Outsourcing and Consultants – Andrew D.

As we explore and gain a better understanding of the user experience, many of our groups have probably stumbled at times. My group (Geometry) has hit a few roadblocks and speed bumps along the way. None of our group members has complete any formal user experience research in the past. Luckily I have a co-worker who is a User Interface designer with several years of corporate UI experience (including several years at AOL) who has assisted as a UI SME during this stage of the process. We also all have academic resources at our finger tips to assist. But what if these resources are not enough? What if we are drowning a sea of user experience trepidation?

Outsourcing work and using consultants can be beneficial in many situations. Whether an organization lacks the proper professionals, is looking for outside-the-box ideas, worries of impartiality, or lacks the proper technology, there are many voids outsourced work can help fill.

Outside of the traditional reasons to outsource work (e.g. no internal know-how), my research led me to several unique ideas. Accessibility of an application could be a large challenge to many of the mobile AR apps we are producing. While most of us have a basic understanding of technology related accessibility issues, the divers and broad accessibility standards and laws are complex and confusing. If we were to sell our application to a government agency, would be meeting appropriate compliance (such as 508)? Outsourcing user experience research in the accessibility arena is not one I had previous thought about.

My user experience research also led me to unique technologies used in the user experience field. Eye tracking is a highly specialized technology that uses cameras to track eye movement on an application. This Youtube video produced by the User Experience consulting company Etre shows how the process works: .  Most small to medium companies (even ones with in-house user experience experts) do not have this type of technology, but could definitely benefit from better understanding reactions to their user interface.

Additionally, organizations might have internal politics at play. I have worked with developers who take  criticism (even very positive criticism) very personally.  Etre does an excellent job of describing the work they do in this sound-bite “internal politics often crush objectivity.” Using a consultant would help to deliver “unbiased” results free from office politics.

While outsourcing user experience work can help solve many problems, managing the work to be outsourced is extremely important. As Kuniavsky explains on page 448, consultants cannot perform miracles. Rather, timing is extremely important. Outsourcing a product before it is complete (riddled with bugs or not yet complete) could yield useless results. Try to send out a product at the last minute and will find it hard to solidify a proper understanding of the product with the consultant.     

Also we must be sure we know what we want. A consultant can help us better hone in on our needs, but  as Kuniavisky said “calling a user test a focus group is more than just a faux pa.” Confusion can reign and inadequate results can be delivered when we do not know what we want or need. 

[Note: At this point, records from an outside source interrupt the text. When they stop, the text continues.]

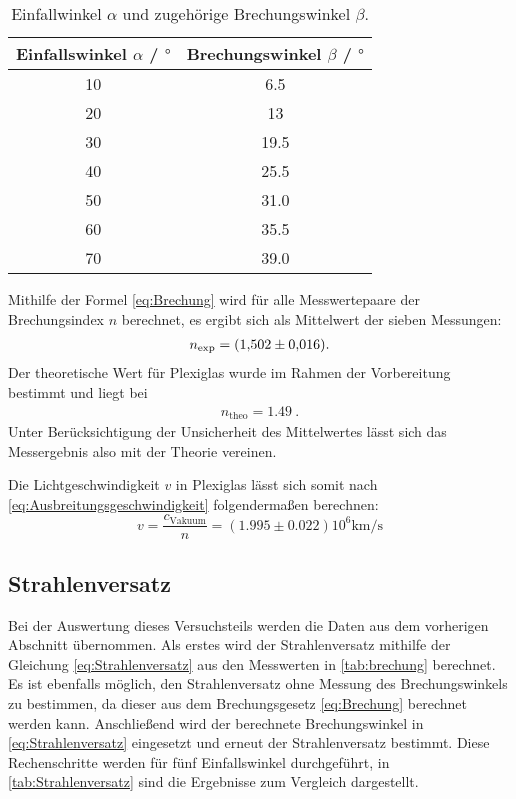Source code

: \begin{table} [H]
    \centering
    \caption{Einfallwinkel $\alpha$ und zugehörige Brechungswinkel $\beta$.}
    \label{tab:brechung}
    \begin{tabular}{S S}
      \toprule
      {Einfallswinkel $\alpha$ / $\unit{\degree}$} & {Brechungswinkel $\beta$ / $\unit{\degree}$} \\
       & 6.5  \\
      20 & 13   \\
      30 & 19.5 \\
      40 & 25.5 \\
      50 & 31.0 \\
      60 & 35.5 \\
      70 & 39.0 \\
      \bottomrule
    \end{tabular}
\end{table}

Mithilfe der Formel \eqref{eq:Brechung} wird für alle Messwertepaare der Brechungsindex $n$ berechnet,
es ergibt sich als Mittelwert der sieben Messungen:
\begin{gather*}
    n_{\text{exp}}=\qty{1.502+-0.016}{}.
\end{gather*}
Der theoretische Wert für Plexiglas wurde im Rahmen der Vorbereitung bestimmt und liegt bei
\begin{gather*}
    n_{\text{theo}}=\qty{1.49}{}.
\end{gather*}
Unter Berücksichtigung der Unsicherheit des Mittelwertes lässt sich das Messergebnis also mit der Theorie vereinen.

Die Lichtgeschwindigkeit $v$ in Plexiglas lässt sich somit nach \eqref{eq:Ausbreitungsgeschwindigkeit} folgendermaßen berechnen:
\begin{equation*}
    v=\frac{c_{\text{Vakuum}}}{n}=(1.995\pm0.022)10^6\unit{\kilo\meter\per\second}
\end{equation*}

\subsection{Strahlenversatz}

Bei der Auswertung dieses Versuchsteils werden die Daten aus dem vorherigen Abschnitt übernommen.
Als erstes wird der Strahlenversatz mithilfe der Gleichung \eqref{eq:Strahlenversatz} aus den 
Messwerten in \autoref{tab:brechung} berechnet.
Es ist ebenfalls möglich, den Strahlenversatz ohne Messung des Brechungswinkels zu bestimmen, da dieser
aus dem Brechungsgesetz \eqref{eq:Brechung} berechnet werden kann.
Anschließend wird der berechnete Brechungswinkel in \eqref{eq:Strahlenversatz} eingesetzt und erneut
der Strahlenversatz bestimmt.
Diese Rechenschritte werden für fünf Einfallswinkel durchgeführt, in \autoref{tab:Strahlenversatz}
sind die Ergebnisse zum Vergleich dargestellt.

I’m wondering what ideas other groups have regarding outsourcing their UE work. Do you think your UE findings would differ? What resources would you take advantage of that you do not have available in-house? What would some of the downfalls to outsourcing the UE work?

References and Resources:

Kuniavsky, M. (2003).  Observing The User Experience.  San Francisco, CA: Morgan Kaufmann.

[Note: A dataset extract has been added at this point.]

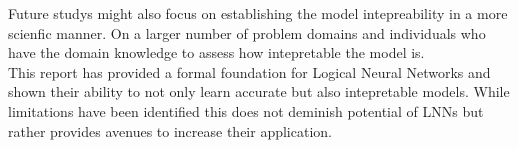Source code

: Future studys might also focus on establishing the model intepreability in a more scienfic manner. On a larger number of problem domains and individuals who have the domain knowledge to assess how intepretable the model is.\\

This report has provided a formal foundation for Logical Neural Networks and shown their ability to not only learn accurate but also intepretable models. While limitations have been identified this does not deminish potential of LNNs but rather provides avenues to increase their application.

  1. One of the most challenging aspects of our group’s usability test is actually gathering a representative sample of our audience to participate. If I were looking to outsource our UI efforts it would probably be during the testing phase. In our case, where our audience is more of a demographic and not necessarily a specific group of people, I see the value in outsourcing to a service that can not only conduct a usability test but also provide the participants – like Etre.

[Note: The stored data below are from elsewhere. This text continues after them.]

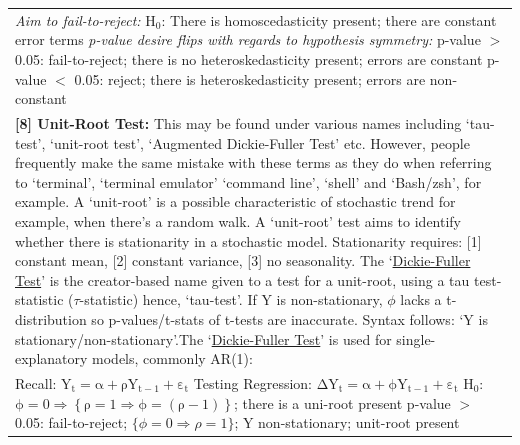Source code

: \documentclass[11pt, english]{article}
\begin{document}
\begin{center}
\begin{longtable}{p{14cm}}
                \textit{Aim to fail-to-reject:}\newline
                H$_0$: There is homoscedasticity present; there are constant error terms\newline\newline
                \textit{p-value desire flips with regards to hypothesis symmetry:}\newline
                p-value $>$ 0.05: fail-to-reject; there is no heteroskedasticity present; errors are constant\newline
                p-value $<$ 0.05: reject; there is heteroskedasticity present; errors are non-constant\\
                \textbf{[8] Unit-Root Test: }This may be found under various names including `tau-test’, `unit-root test’, `Augmented Dickie-Fuller Test’ etc. However, people frequently make the same mistake with these terms as they do when referring to `terminal’, `terminal emulator’ `command line’, `shell’ and `Bash/zsh’, for example.\newline\newline
                A `unit-root’ is a possible characteristic of stochastic trend for example, when there’s a random walk. A `unit-root’ test aims to identify whether there is stationarity in a stochastic model. Stationarity requires: [1] constant mean, [2] constant variance, [3] no seasonality. The `\underline{Dickie-Fuller Test}' is the creator-based name given to a test for a unit-root, using a tau test-statistic ($\tau$-statistic) hence, `tau-test’. If Y is non-stationary, $\phi$ lacks a t-distribution so p-values/t-stats of t-tests are inaccurate. Syntax follows: `Y is stationary/non-stationary’.\newline\newline
                [8.1] The `\underline{Dickie-Fuller Test}' is used for single-explanatory models, commonly AR(1):\\
                Recall: $\mathrm{Y_t=\alpha+\rho Y_{t-1}+\varepsilon_t}$\newline
                Testing Regression: $\mathrm{\Delta Y_t=\alpha+\phi Y_{t-1}+\varepsilon_t}$\newline\newline
                H$_0$: $\mathrm{\phi=0\Rightarrow\left\{\rho=1\Rightarrow\phi=(\rho-1)\right\}}$; there is a uni-root present\newline\newline
                p-value $>$ 0.05: fail-to-reject; $\{\phi=0\Rightarrow\rho=1\}$; Y non-stationary; unit-root present\newline

\end{longtable}
\end{center}
\end{document}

  2. I definitely think that if we were to outsource our ideas for usability design and testing it would differ. First of all I highly doubt that there would be a company that would take on and idea that is not designed into an actionable prototype with as much functionality as possible. So the first thing would be that for many of our designs we would have to outsource to prototype in order to outsource to test things. This is why doing things in- house is sometimes better because you are not switching paradigms between companies. Between the main company and an outsourcer it is possible to have different design methodologies and evaluations done then the originator intended. As we have seen in the Kuniavsky and other articles usability and design research comes in many forms and sizes. In short outsourcing is ok but you have to realize that the results, expectations and evaluation methods of the outsourcing team may differ from your own way of doing things.